Task and rater effects in L2 speaking and writing: A synthesis of generalizability studies

,

Language Testing

Published online on

Abstract

We addressed Deville and Chalhoub-Deville’s (2006), Schoonen’s (2012), and Xi and Mollaun’s (2006) call for research into the contextual features that are considered related to person-by-task interactions in the framework of generalizability theory in two ways. First, we quantitatively synthesized the generalizability studies to determine the percentage of variation in L2 speaking and L2 writing performance that was accounted for by tasks, raters, and their interaction. Second, we examined the relationships between person-by-task interactions and moderator variables. We used 28 datasets from 21 studies for L2 speaking, and 22 datasets from 17 studies for L2 writing. Across modalities, most of the score variation was explained by examinees’ performance; the interaction effects of tasks or raters were greater than the independent effects of tasks or raters.
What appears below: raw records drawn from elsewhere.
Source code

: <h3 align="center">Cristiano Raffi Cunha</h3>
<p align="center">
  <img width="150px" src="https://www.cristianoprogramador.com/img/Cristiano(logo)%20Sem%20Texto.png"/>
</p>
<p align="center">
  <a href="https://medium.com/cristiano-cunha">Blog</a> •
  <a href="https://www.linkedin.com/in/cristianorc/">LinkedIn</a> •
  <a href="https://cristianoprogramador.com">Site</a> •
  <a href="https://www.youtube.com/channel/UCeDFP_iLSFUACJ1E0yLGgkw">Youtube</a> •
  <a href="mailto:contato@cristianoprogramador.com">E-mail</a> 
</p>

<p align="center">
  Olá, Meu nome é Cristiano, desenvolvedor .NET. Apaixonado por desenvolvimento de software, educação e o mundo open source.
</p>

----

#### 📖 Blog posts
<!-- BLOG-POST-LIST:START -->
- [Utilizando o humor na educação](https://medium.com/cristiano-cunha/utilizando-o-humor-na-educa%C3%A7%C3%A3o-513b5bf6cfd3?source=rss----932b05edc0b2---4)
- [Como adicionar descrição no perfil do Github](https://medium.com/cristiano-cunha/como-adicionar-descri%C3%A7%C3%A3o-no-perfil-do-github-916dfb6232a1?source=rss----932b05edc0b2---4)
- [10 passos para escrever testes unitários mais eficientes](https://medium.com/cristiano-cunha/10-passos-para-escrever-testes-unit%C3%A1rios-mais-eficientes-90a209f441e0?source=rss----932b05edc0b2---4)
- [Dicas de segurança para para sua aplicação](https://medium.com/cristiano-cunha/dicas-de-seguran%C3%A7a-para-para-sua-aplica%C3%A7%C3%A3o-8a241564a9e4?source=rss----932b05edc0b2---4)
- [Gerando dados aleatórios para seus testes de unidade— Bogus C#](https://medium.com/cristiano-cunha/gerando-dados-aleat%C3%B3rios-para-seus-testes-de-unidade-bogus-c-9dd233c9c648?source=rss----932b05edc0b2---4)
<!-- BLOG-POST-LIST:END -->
Task and task-related interaction effects explained a greater percentage of the score variances, than did the rater and rater-related interaction effects. The variances associated with the person-by-task interactions were larger for assessments based on both general and academic contexts, than for those based only on academic contexts. Further, large person-by-task interactions were related to analytic scoring and scoring criteria with task-specific language features. These findings derived from L2 speaking studies indicate that contexts, scoring methods, and scoring criteria might lead to varied performance over tasks. Consequently, this particularly requires us to define constructs carefully.